BEIJING/WASHINGTON (Reuters) – Beijing sought to play down tensions with the United States and put on a positive face on Friday, as the U.S. administration slammed China on a range of business issues ahead of President Xi Jinping‘s first meeting with President Donald Trump.
Trump set the tone for what could be a tense meeting at his Mar-a-Lago retreat next week by tweeting on Thursday that the United States could no longer tolerate massive trade deficits and job losses.
Trump said the highly anticipated meeting, which is also expected to cover differences over North Korea and China’s strategic ambitions in the South China Sea, “will be a very difficult one.”
Ahead of the meeting, Trump will sign executive orders on Friday aimed at identifying abuses that are causing massive U.S. trade deficits and clamping down on non-payment of anti-dumping and anti-subsidy duties on imports, his top trade officials said.
Separately, the U.S. Trade Representative’s office, controlled by the White House, said Beijing’s industrial policies and financial support for industries such as steel and aluminium have resulted in over-production and a flood of exports that have distorted global markets and undermined competitive companies.

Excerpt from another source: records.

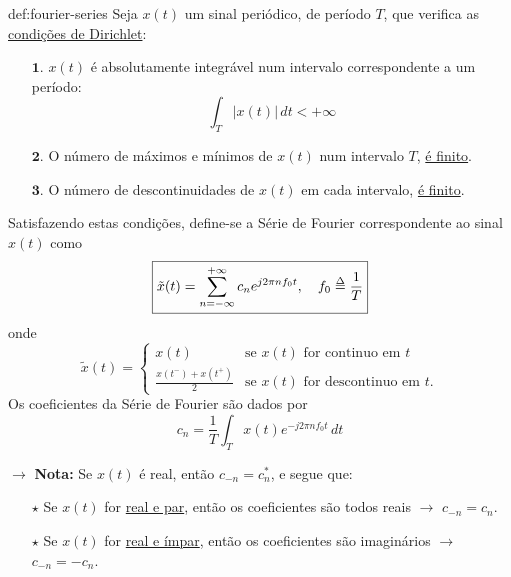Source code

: \begin{theo}{def:fourier-series}\label{def:fourier-series}
    Seja $x(t)$ um sinal periódico, de período $T$, que verifica as \underline{condições de Dirichlet}:
    
    \vspace{-0.75em}
    \begin{enumerate}[leftmargin=2em]
        \item[$\pmb{1.}$] $x(t)$ é absolutamente integrável num intervalo correspondente a um período:
        $$
            \int_T \left|x(t)\right|\, dt < +\infty
        $$
        \item[$\pmb{2.}$] O número de máximos e mínimos de $x(t)$ num intervalo $T$, \underline{é finito}.
        
        \item[$\pmb{3.}$] O número de descontinuidades de $x(t)$ em cada intervalo, \underline{é finito}.
    \end{enumerate}

    \noindent Satisfazendo estas condições, define-se a Série de Fourier correspondente ao sinal $x(t)$ como
    $$
        \boxed{\tilde{x}(t) = \sum_{n=-\infty}^{+\infty} c_n e^{j2\pi n f_0 t},\quad f_0 \delequal \frac{1}{T}}
    $$
    onde
    $$
    \tilde{x}(t) =
    \begin{cases}
        x(t) & \text{se $x(t)$ for continuo em $t$} \\
        \frac{x(t^-) + x(t^+)}{2} & \text{se $x(t)$ for descontinuo em $t$.}
    \end{cases}
    $$
    Os coeficientes da Série de Fourier são dados por
    $$
        c_n = \frac{1}{T} \int_T x(t) e^{-j 2\pi n f_0 t}\, dt
    $$

    \vspace{0.5em}
    \noindent $\pmb{\rightarrow}$ \textbf{Nota:} Se $x(t)$ é real, então \underline{$c_{-n} = c_{n}^*$}, e segue que: 
    
    \vspace{-0.75em}
    \begin{enumerate}[leftmargin=2em]
        \item[$\pmb{\star}$] Se $x(t)$ for \underline{real e par}, então os coeficientes são todos reais $\rightarrow$ $c_{-n} = c_{n}$. 
        
        \item[$\pmb{\star}$] Se $x(t)$ for \underline{real e ímpar}, então os coeficientes são imaginários $\rightarrow$ $c_{-n} = -c_{n}$.
    \end{enumerate}
\end{theo}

Seeking to downplay the rift, Chinese Foreign Ministry spokesman Lu Kang reiterated a desire for cooperation on trade.
“With regard to the problems existing between China and the United States in trade relations, both sides should in a mutual respectful and mutual beneficial way find appropriate resolutions, and ensure the stable development of Sino-U.S. trade relations,” he told a daily news briefing.

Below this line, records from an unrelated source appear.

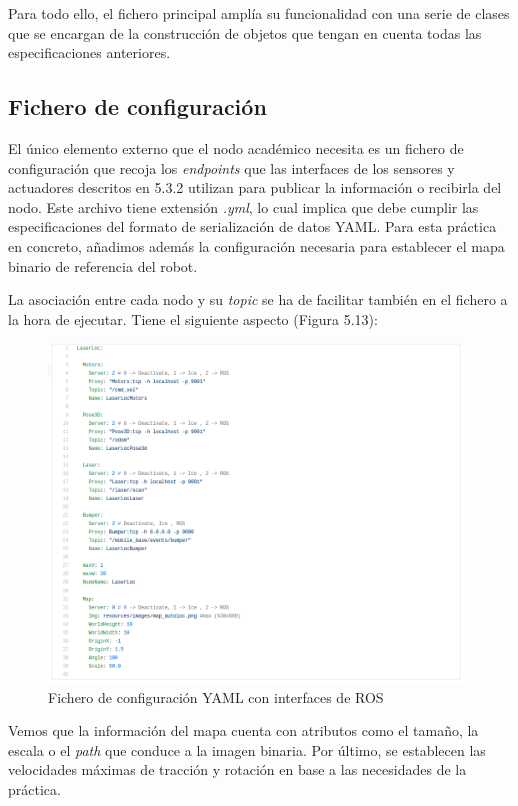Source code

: Para todo ello, el fichero principal amplía su funcionalidad con una serie de clases que se encargan de la construcción de objetos que tengan en cuenta todas las especificaciones anteriores.

\subsection{Fichero de configuración}
El único elemento externo que el nodo académico necesita es un fichero de configuración que recoja los \textit{endpoints} que las interfaces de los sensores y actuadores descritos en 5.3.2 utilizan para publicar la información o recibirla del nodo. Este archivo tiene extensión \textit{.yml}, lo cual implica que debe cumplir las especificaciones del formato de serialización de datos YAML. Para esta práctica en concreto, añadimos además la configuración necesaria para establecer el mapa binario de referencia del robot.

La asociación entre cada nodo y su \textit{topic} se ha de facilitar también en el fichero a la hora de ejecutar. Tiene el siguiente aspecto (Figura 5.13):

\begin{figure}[H]
	\begin{center}
		\includegraphics[width=0.98\textwidth]{figures/llymlfinal.png}
		\caption{Fichero de configuración YAML con interfaces de ROS}
		\label{fig.llymlfinal}
		\end{center}
\end{figure}

Vemos que la información del mapa cuenta con atributos como el tamaño, la escala o el \textit{path} que conduce a la imagen binaria. Por último, se establecen las velocidades máximas de tracción y rotación en base a las necesidades de la práctica.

The leaders of the world’s two largest economies are scheduled to meet next Thursday and Friday for the first time since Trump assumed office on Jan. 20.
Speaking earlier at a briefing on the Xi-Trump meeting, Chinese Vice Foreign Minister Zheng Zeguang acknowledged the trade imbalance, but said it was mostly due to differences in their two economic structures and noted that China had a trade deficit in services.
“China does not deliberately seek a trade surplus. We also have no intention of carrying out competitive currency devaluation to stimulate exports. This is not our policy,” Zheng said.
State news agency Xinhua also struck a conciliatory tone.
“Of course, it would be naive to believe that the two sides can bridge their differences in a single diplomatic meeting,” it said in an English language commentary on Friday.
“Yet as long as the two nations can maintain their good faith, which they have shown recently, to talk and to make concessions based on mutual respect, then no difference would be too difficult to iron out.”
Trump has frequently accused China of keeping its currency artificially low against the dollar to make Chinese exports cheaper, and “stealing” American manufacturing jobs.
The yuan fell 6.5 percent last year in its biggest annual loss against the dollar since 1994, knocked by pressure from sluggish economic growth and a broadly strong U.S. currency.
Trump has resisted acting on a campaign promise to declare China a currency manipulator on his first day in office, but tensions have persisted over how his administration’s China policy would evolve.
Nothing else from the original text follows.